- To do
With the records as your source, report how many lines contain "true". Add no other words.

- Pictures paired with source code
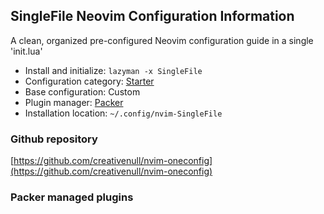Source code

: ## SingleFile Neovim Configuration Information

A clean, organized pre-configured Neovim configuration guide in a single 'init.lua'

- Install and initialize: `lazyman -x SingleFile`
- Configuration category: [Starter](https://github.com/doctorfree/nvim-lazyman#starter-configurations)
- Base configuration:     Custom
- Plugin manager:         [Packer](https://github.com/wbthomason/packer.nvim)
- Installation location:  `~/.config/nvim-SingleFile`

### Github repository

[https://github.com/creativenull/nvim-oneconfig](https://github.com/creativenull/nvim-oneconfig)

### Packer managed plugins

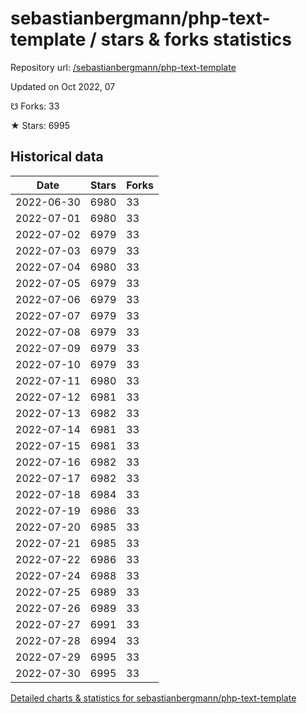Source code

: # sebastianbergmann/php-text-template / stars & forks statistics

Repository url: [/sebastianbergmann/php-text-template](https://github.com/sebastianbergmann/php-text-template)

Updated on Oct 2022, 07

☋ Forks: 33

★ Stars: 6995

## Historical data
| Date | Stars | Forks |
|------|-------|-------|
| 2022-06-30 | 6980 | 33 | 
| 2022-07-01 | 6980 | 33 | 
| 2022-07-02 | 6979 | 33 | 
| 2022-07-03 | 6979 | 33 | 
| 2022-07-04 | 6980 | 33 | 
| 2022-07-05 | 6979 | 33 | 
| 2022-07-06 | 6979 | 33 | 
| 2022-07-07 | 6979 | 33 | 
| 2022-07-08 | 6979 | 33 | 
| 2022-07-09 | 6979 | 33 | 
| 2022-07-10 | 6979 | 33 | 
| 2022-07-11 | 6980 | 33 | 
| 2022-07-12 | 6981 | 33 | 
| 2022-07-13 | 6982 | 33 | 
| 2022-07-14 | 6981 | 33 | 
| 2022-07-15 | 6981 | 33 | 
| 2022-07-16 | 6982 | 33 | 
| 2022-07-17 | 6982 | 33 | 
| 2022-07-18 | 6984 | 33 | 
| 2022-07-19 | 6986 | 33 | 
| 2022-07-20 | 6985 | 33 | 
| 2022-07-21 | 6985 | 33 | 
| 2022-07-22 | 6986 | 33 | 
| 2022-07-24 | 6988 | 33 | 
| 2022-07-25 | 6989 | 33 | 
| 2022-07-26 | 6989 | 33 | 
| 2022-07-27 | 6991 | 33 | 
| 2022-07-28 | 6994 | 33 | 
| 2022-07-29 | 6995 | 33 | 
| 2022-07-30 | 6995 | 33 | 


[Detailed charts & statistics for sebastianbergmann/php-text-template](https://reviewgithub.com/rep/sebastianbergmann/php-text-template)
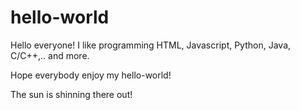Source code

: # hello-world

Hello everyone!
I like programming HTML, Javascript, Python, Java, C/C++,.. and more.

Hope everybody enjoy my hello-world!

The sun is shinning there out!
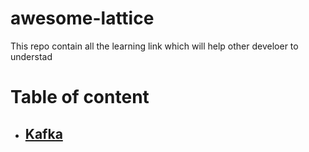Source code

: # awesome-lattice
This repo contain all the learning link which will help other develoer to understad

# Table of content
- ## [Kafka](https://github.com/LatticeInnovations/awesome-lattice/blob/master/Kafka.md)
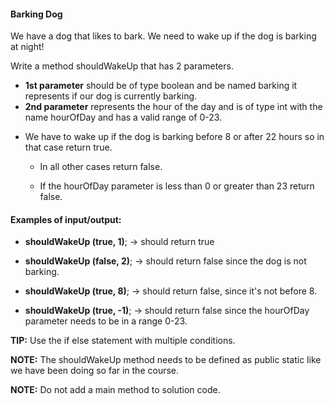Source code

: #### Barking Dog

We have a dog that likes to bark.  We need to wake up if the dog is barking at night!

Write a method shouldWakeUp that has 2 parameters.

- **1st parameter** should be of type boolean and be named barking it represents if our dog is currently barking.
- **2nd parameter** represents the hour of the day and is of type int with the name hourOfDay and has a valid range of 0-23.

* We have to wake up if the dog is barking before 8 or after 22 hours so in that case return true.

    - In all other cases return false.

    - If the hourOfDay parameter is less than 0 or greater than 23 return false.

#### Examples of input/output:

* **shouldWakeUp (true, 1)**; → should return true

* **shouldWakeUp (false, 2)**; → should return false since the dog is not barking.

* **shouldWakeUp (true, 8)**; → should return false, since it's not before 8.

* **shouldWakeUp (true, -1)**; → should return false since the hourOfDay parameter needs to be in a range 0-23.


**TIP:** Use the if else statement with multiple conditions.

**NOTE:** The shouldWakeUp method  needs to be defined as public static like we have been doing so far in the course.

**NOTE:** Do not add a  main method to solution code.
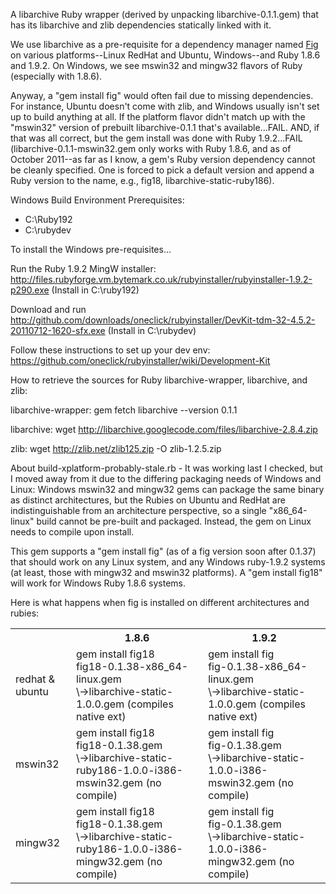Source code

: A libarchive Ruby wrapper (derived by unpacking libarchive-0.1.1.gem) that has its libarchive and zlib dependencies statically linked with it.

We use libarchive as a pre-requisite for a dependency manager named [Fig](http://github.com/mfoemmel/fig) on various platforms--Linux RedHat and Ubuntu, Windows--and Ruby 1.8.6 and 1.9.2.  On Windows, we see mswin32 and mingw32 flavors of Ruby (especially with 1.8.6).

Anyway, a "gem install fig" would often fail due to missing dependencies.  For instance, Ubuntu doesn't come with zlib, and Windows usually isn't set up to build anything at all.  If the platform flavor didn't match up with the "mswin32" version of prebuilt libarchive-0.1.1 that's available...FAIL.  AND, if that was all correct, but the gem install was done with Ruby 1.9.2...FAIL (libarchive-0.1.1-mswin32.gem only works with Ruby 1.8.6, and as of October 2011--as far as I know, a gem's Ruby version dependency cannot be cleanly specified.  One is forced to pick a default version and append a Ruby version to the name, e.g., fig18, libarchive-static-ruby186).


Windows Build Environment Prerequisites:

* C:\Ruby192
* C:\rubydev

To install the Windows pre-requisites...

Run the Ruby 1.9.2 MingW installer: http://files.rubyforge.vm.bytemark.co.uk/rubyinstaller/rubyinstaller-1.9.2-p290.exe (Install in C:\ruby192)

Download and run http://github.com/downloads/oneclick/rubyinstaller/DevKit-tdm-32-4.5.2-20110712-1620-sfx.exe (Install in C:\rubydev)

Follow these instructions to set up your dev env:  https://github.com/oneclick/rubyinstaller/wiki/Development-Kit

How to retrieve the sources for Ruby libarchive-wrapper, libarchive, and zlib:

libarchive-wrapper:  gem fetch libarchive --version 0.1.1

libarchive: wget http://libarchive.googlecode.com/files/libarchive-2.8.4.zip

zlib: wget http://zlib.net/zlib125.zip -O zlib-1.2.5.zip

About build-xplatform-probably-stale.rb - It was working last I checked, but I moved away from it due to the differing packaging needs of Windows and Linux:  Windows mswin32 and mingw32 gems can package the same binary as distinct architectures, but the Rubies on Ubuntu and RedHat are indistinguishable from an architecture perspective, so a single "x86_64-linux" build cannot be pre-built and packaged.  Instead, the gem on Linux needs to compile upon install.

This gem supports a "gem install fig" (as of a fig version soon after 0.1.37) that should work on any Linux system, and any Windows ruby-1.9.2 systems (at least, those with mingw32 and mswin32 platforms). A "gem install fig18" will work for Windows Ruby 1.8.6 systems.

Here is what happens when fig is installed on different architectures and rubies:

<table>
<tr>
  <th>&nbsp;</th>
  <th>1.8.6</th>
  <th>1.9.2</th>
</tr>
<tr>
  <td>redhat & ubuntu</td>
  <td>gem install fig18<br>fig18-0.1.38-x86_64-linux.gem<br>\->libarchive-static-1.0.0.gem (compiles native ext)</td>
  <td>gem install fig<br>fig-0.1.38-x86_64-linux.gem<br>\->libarchive-static-1.0.0.gem (compiles native ext)</td>
</tr>  
<tr>
  <td>mswin32</td>
  <td>gem install fig18<br>fig18-0.1.38.gem<br>\->libarchive-static-ruby186-1.0.0-i386-mswin32.gem (no compile)</td>
  <td>gem install fig<br>fig-0.1.38.gem<br>\->libarchive-static-1.0.0-i386-mswin32.gem (no compile)</td>
</tr>
<tr>
  <td>mingw32</td>
  <td>gem install fig18<br>fig18-0.1.38.gem<br>\->libarchive-static-ruby186-1.0.0-i386-mingw32.gem (no compile)</td>
  <td>gem install fig<br>fig-0.1.38.gem<br>\->libarchive-static-1.0.0-i386-mingw32.gem (no compile)</td>
</tr>
</table>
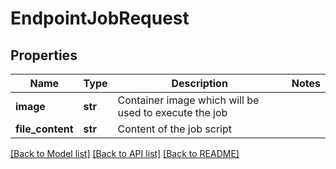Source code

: # EndpointJobRequest

## Properties
Name | Type | Description | Notes
------------ | ------------- | ------------- | -------------
**image** | **str** | Container image which will be used to execute the job | 
**file_content** | **str** | Content of the job script | 

[[Back to Model list]](../README.md#documentation-for-models) [[Back to API list]](../README.md#documentation-for-api-endpoints) [[Back to README]](../README.md)



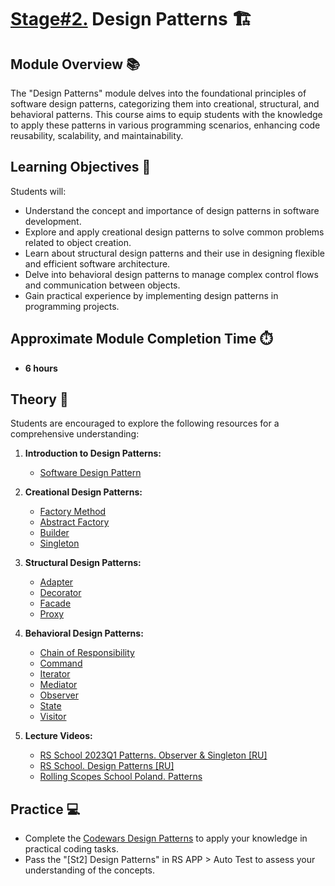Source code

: # [Stage#2.](../../) Design Patterns 🏗️

## Module Overview 📚

The "Design Patterns" module delves into the foundational principles of software design patterns, categorizing them into creational, structural, and behavioral patterns. This course aims to equip students with the knowledge to apply these patterns in various programming scenarios, enhancing code reusability, scalability, and maintainability.

## Learning Objectives 🎯

Students will:

- Understand the concept and importance of design patterns in software development.
- Explore and apply creational design patterns to solve common problems related to object creation.
- Learn about structural design patterns and their use in designing flexible and efficient software architecture.
- Delve into behavioral design patterns to manage complex control flows and communication between objects.
- Gain practical experience by implementing design patterns in programming projects.

## Approximate Module Completion Time ⏱️

- **6 hours**

## Theory 📖

Students are encouraged to explore the following resources for a comprehensive understanding:

1. **Introduction to Design Patterns:**

   - [Software Design Pattern](https://refactoring.guru/design-patterns)

2. **Creational Design Patterns:**

   - [Factory Method](https://refactoring.guru/design-patterns/factory-method)
   - [Abstract Factory](https://refactoring.guru/design-patterns/abstract-factory)
   - [Builder](https://refactoring.guru/design-patterns/builder)
   - [Singleton](https://refactoring.guru/design-patterns/singleton)

3. **Structural Design Patterns:**

   - [Adapter](https://refactoring.guru/design-patterns/adapter)
   - [Decorator](https://refactoring.guru/design-patterns/decorator)
   - [Facade](https://refactoring.guru/design-patterns/facade)
   - [Proxy](https://refactoring.guru/design-patterns/proxy)

4. **Behavioral Design Patterns:**

   - [Chain of Responsibility](https://refactoring.guru/design-patterns/chain-of-responsibility)
   - [Command](https://refactoring.guru/design-patterns/command)
   - [Iterator](https://refactoring.guru/design-patterns/iterator)
   - [Mediator](https://refactoring.guru/design-patterns/mediator)
   - [Observer](https://refactoring.guru/design-patterns/observer)
   - [State](https://refactoring.guru/design-patterns/state)
   - [Visitor](https://refactoring.guru/design-patterns/visitor)

5. **Lecture Videos:**
   - [RS School 2023Q1 Patterns. Observer & Singleton [RU]](https://youtu.be/kYimHN772U8)
   - [RS School. Design Patterns [RU]](https://www.youtube.com/watch?v=pH7LauSInc8)
   - [Rolling Scopes School Poland. Patterns](https://youtu.be/ZRJG7EITTd8)

## Practice 💻

- Complete the [Codewars Design Patterns](https://github.com/rolling-scopes-school/tasks/blob/master/tasks/codewars/Codewars-2022Q1-DP.md) to apply your knowledge in practical coding tasks.
- Pass the "[St2] Design Patterns" in RS APP > Auto Test to assess your understanding of the concepts.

- Exercise result
4